▶ _DIRECTIONS_
A word-for-word transcription of every record is needed.

▶ _RECORDS FOR THIS TASK_
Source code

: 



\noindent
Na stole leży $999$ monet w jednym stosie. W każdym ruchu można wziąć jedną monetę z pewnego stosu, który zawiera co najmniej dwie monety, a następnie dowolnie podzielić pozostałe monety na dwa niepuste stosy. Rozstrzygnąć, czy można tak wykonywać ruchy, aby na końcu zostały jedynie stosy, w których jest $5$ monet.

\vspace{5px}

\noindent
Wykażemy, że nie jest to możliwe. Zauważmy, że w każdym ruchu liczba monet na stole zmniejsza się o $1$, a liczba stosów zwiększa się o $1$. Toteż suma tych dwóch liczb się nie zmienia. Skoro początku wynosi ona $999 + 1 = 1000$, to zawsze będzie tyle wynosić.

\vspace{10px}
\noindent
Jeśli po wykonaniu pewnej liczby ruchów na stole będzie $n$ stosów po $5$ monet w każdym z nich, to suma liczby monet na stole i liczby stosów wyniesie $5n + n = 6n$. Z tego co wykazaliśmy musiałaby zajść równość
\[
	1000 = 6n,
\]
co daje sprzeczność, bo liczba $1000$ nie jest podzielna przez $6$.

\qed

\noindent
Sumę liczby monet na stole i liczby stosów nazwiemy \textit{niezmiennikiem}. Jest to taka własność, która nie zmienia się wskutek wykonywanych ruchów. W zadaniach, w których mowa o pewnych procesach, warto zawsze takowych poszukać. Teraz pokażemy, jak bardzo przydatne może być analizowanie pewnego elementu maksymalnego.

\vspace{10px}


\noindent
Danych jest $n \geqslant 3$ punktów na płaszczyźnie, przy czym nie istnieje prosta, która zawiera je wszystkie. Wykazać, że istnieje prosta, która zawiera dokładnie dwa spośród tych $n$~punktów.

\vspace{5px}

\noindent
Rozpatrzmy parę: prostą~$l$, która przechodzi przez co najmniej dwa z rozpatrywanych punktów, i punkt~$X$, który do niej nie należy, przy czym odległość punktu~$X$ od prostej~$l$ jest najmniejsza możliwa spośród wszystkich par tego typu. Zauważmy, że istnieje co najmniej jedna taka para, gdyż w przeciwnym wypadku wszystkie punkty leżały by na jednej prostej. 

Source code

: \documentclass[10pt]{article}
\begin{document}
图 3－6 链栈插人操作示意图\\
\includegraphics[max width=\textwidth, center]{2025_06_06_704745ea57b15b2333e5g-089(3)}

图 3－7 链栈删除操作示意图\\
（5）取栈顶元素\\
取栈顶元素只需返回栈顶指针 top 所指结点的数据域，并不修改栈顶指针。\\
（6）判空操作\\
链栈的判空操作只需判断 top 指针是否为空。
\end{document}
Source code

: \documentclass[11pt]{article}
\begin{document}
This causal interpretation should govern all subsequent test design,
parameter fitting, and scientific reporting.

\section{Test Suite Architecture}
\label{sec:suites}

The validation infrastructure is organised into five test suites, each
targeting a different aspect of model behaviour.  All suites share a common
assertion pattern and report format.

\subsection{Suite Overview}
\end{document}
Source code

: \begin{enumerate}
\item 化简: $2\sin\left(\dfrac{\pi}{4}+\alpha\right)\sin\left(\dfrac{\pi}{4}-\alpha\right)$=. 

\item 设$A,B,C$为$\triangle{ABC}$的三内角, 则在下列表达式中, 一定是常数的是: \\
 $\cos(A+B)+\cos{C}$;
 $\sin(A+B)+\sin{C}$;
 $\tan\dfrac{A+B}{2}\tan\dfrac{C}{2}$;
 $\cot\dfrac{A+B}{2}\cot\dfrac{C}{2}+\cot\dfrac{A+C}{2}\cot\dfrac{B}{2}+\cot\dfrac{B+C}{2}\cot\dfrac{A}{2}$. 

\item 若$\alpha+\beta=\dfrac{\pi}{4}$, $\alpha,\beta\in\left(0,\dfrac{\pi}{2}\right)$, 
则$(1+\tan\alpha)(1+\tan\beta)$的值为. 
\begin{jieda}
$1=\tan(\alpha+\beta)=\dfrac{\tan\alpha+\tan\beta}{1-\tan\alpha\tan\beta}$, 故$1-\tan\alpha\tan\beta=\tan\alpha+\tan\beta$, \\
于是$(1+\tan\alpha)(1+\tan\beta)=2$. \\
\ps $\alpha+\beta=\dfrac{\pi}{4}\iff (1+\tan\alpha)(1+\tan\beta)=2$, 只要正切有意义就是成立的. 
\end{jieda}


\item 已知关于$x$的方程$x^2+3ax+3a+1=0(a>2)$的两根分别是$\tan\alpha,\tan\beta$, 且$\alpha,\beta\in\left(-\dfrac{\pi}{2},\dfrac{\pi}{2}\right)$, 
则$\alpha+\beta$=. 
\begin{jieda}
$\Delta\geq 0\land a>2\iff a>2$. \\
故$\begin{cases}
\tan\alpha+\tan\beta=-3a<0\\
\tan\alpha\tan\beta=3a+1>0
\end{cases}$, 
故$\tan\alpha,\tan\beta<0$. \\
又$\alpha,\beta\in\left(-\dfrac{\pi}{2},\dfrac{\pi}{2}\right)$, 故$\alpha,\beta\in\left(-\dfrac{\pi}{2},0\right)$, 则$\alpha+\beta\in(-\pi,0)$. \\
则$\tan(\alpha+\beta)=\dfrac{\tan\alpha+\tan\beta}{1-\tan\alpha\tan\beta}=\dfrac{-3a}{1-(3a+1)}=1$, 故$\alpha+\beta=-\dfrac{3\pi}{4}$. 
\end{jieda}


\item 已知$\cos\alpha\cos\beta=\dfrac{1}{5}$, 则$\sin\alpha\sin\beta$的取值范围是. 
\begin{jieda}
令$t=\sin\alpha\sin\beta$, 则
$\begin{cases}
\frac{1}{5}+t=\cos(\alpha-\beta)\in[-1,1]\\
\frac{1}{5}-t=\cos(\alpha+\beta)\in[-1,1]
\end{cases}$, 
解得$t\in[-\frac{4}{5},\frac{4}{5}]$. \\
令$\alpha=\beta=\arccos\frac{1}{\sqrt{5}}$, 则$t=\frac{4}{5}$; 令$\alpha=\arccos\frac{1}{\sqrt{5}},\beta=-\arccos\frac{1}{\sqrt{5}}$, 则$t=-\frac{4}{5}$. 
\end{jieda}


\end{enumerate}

▶ _TASK SOLUTION_
Source code

: 



\noindent
Na stole leży $999$ monet w jednym stosie. W każdym ruchu można wziąć jedną monetę z pewnego stosu, który zawiera co najmniej dwie monety, a następnie dowolnie podzielić pozostałe monety na dwa niepuste stosy. Rozstrzygnąć, czy można tak wykonywać ruchy, aby na końcu zostały jedynie stosy, w których jest $5$ monet.

\vspace{5px}

\noindent
Wykażemy, że nie jest to możliwe. Zauważmy, że w każdym ruchu liczba monet na stole zmniejsza się o $1$, a liczba stosów zwiększa się o $1$. Toteż suma tych dwóch liczb się nie zmienia. Skoro początku wynosi ona $999 + 1 = 1000$, to zawsze będzie tyle wynosić.

\vspace{10px}
\noindent
Jeśli po wykonaniu pewnej liczby ruchów na stole będzie $n$ stosów po $5$ monet w każdym z nich, to suma liczby monet na stole i liczby stosów wyniesie $5n + n = 6n$. Z tego co wykazaliśmy musiałaby zajść równość
\[
	1000 = 6n,
\]
co daje sprzeczność, bo liczba $1000$ nie jest podzielna przez $6$.

\qed

\noindent
Sumę liczby monet na stole i liczby stosów nazwiemy \textit{niezmiennikiem}. Jest to taka własność, która nie zmienia się wskutek wykonywanych ruchów. W zadaniach, w których mowa o pewnych procesach, warto zawsze takowych poszukać. Teraz pokażemy, jak bardzo przydatne może być analizowanie pewnego elementu maksymalnego.

\vspace{10px}


\noindent
Danych jest $n \geqslant 3$ punktów na płaszczyźnie, przy czym nie istnieje prosta, która zawiera je wszystkie. Wykazać, że istnieje prosta, która zawiera dokładnie dwa spośród tych $n$~punktów.

\vspace{5px}

\noindent
Rozpatrzmy parę: prostą~$l$, która przechodzi przez co najmniej dwa z rozpatrywanych punktów, i punkt~$X$, który do niej nie należy, przy czym odległość punktu~$X$ od prostej~$l$ jest najmniejsza możliwa spośród wszystkich par tego typu. Zauważmy, że istnieje co najmniej jedna taka para, gdyż w przeciwnym wypadku wszystkie punkty leżały by na jednej prostej. 

Source code

: \documentclass[10pt]{article}
\begin{document}
图 3－6 链栈插人操作示意图\\
\includegraphics[max width=\textwidth, center]{2025_06_06_704745ea57b15b2333e5g-089(3)}

图 3－7 链栈删除操作示意图\\
（5）取栈顶元素\\
取栈顶元素只需返回栈顶指针 top 所指结点的数据域，并不修改栈顶指针。\\
（6）判空操作\\
链栈的判空操作只需判断 top 指针是否为空。
\end{document}
Source code

: \documentclass[11pt]{article}
\begin{document}
This causal interpretation should govern all subsequent test design,
parameter fitting, and scientific reporting.

\section{Test Suite Architecture}
\label{sec:suites}

The validation infrastructure is organised into five test suites, each
targeting a different aspect of model behaviour.  All suites share a common
assertion pattern and report format.

\subsection{Suite Overview}
\end{document}
Source code

: \begin{enumerate}
\item 化简: $2\sin\left(\dfrac{\pi}{4}+\alpha\right)\sin\left(\dfrac{\pi}{4}-\alpha\right)$=. 

\item 设$A,B,C$为$\triangle{ABC}$的三内角, 则在下列表达式中, 一定是常数的是: \\
 $\cos(A+B)+\cos{C}$;
 $\sin(A+B)+\sin{C}$;
 $\tan\dfrac{A+B}{2}\tan\dfrac{C}{2}$;
 $\cot\dfrac{A+B}{2}\cot\dfrac{C}{2}+\cot\dfrac{A+C}{2}\cot\dfrac{B}{2}+\cot\dfrac{B+C}{2}\cot\dfrac{A}{2}$. 

\item 若$\alpha+\beta=\dfrac{\pi}{4}$, $\alpha,\beta\in\left(0,\dfrac{\pi}{2}\right)$, 
则$(1+\tan\alpha)(1+\tan\beta)$的值为. 
\begin{jieda}
$1=\tan(\alpha+\beta)=\dfrac{\tan\alpha+\tan\beta}{1-\tan\alpha\tan\beta}$, 故$1-\tan\alpha\tan\beta=\tan\alpha+\tan\beta$, \\
于是$(1+\tan\alpha)(1+\tan\beta)=2$. \\
\ps $\alpha+\beta=\dfrac{\pi}{4}\iff (1+\tan\alpha)(1+\tan\beta)=2$, 只要正切有意义就是成立的. 
\end{jieda}


\item 已知关于$x$的方程$x^2+3ax+3a+1=0(a>2)$的两根分别是$\tan\alpha,\tan\beta$, 且$\alpha,\beta\in\left(-\dfrac{\pi}{2},\dfrac{\pi}{2}\right)$, 
则$\alpha+\beta$=. 
\begin{jieda}
$\Delta\geq 0\land a>2\iff a>2$. \\
故$\begin{cases}
\tan\alpha+\tan\beta=-3a<0\\
\tan\alpha\tan\beta=3a+1>0
\end{cases}$, 
故$\tan\alpha,\tan\beta<0$. \\
又$\alpha,\beta\in\left(-\dfrac{\pi}{2},\dfrac{\pi}{2}\right)$, 故$\alpha,\beta\in\left(-\dfrac{\pi}{2},0\right)$, 则$\alpha+\beta\in(-\pi,0)$. \\
则$\tan(\alpha+\beta)=\dfrac{\tan\alpha+\tan\beta}{1-\tan\alpha\tan\beta}=\dfrac{-3a}{1-(3a+1)}=1$, 故$\alpha+\beta=-\dfrac{3\pi}{4}$. 
\end{jieda}


\item 已知$\cos\alpha\cos\beta=\dfrac{1}{5}$, 则$\sin\alpha\sin\beta$的取值范围是. 
\begin{jieda}
令$t=\sin\alpha\sin\beta$, 则
$\begin{cases}
\frac{1}{5}+t=\cos(\alpha-\beta)\in[-1,1]\\
\frac{1}{5}-t=\cos(\alpha+\beta)\in[-1,1]
\end{cases}$, 
解得$t\in[-\frac{4}{5},\frac{4}{5}]$. \\
令$\alpha=\beta=\arccos\frac{1}{\sqrt{5}}$, 则$t=\frac{4}{5}$; 令$\alpha=\arccos\frac{1}{\sqrt{5}},\beta=-\arccos\frac{1}{\sqrt{5}}$, 则$t=-\frac{4}{5}$. 
\end{jieda}


\end{enumerate}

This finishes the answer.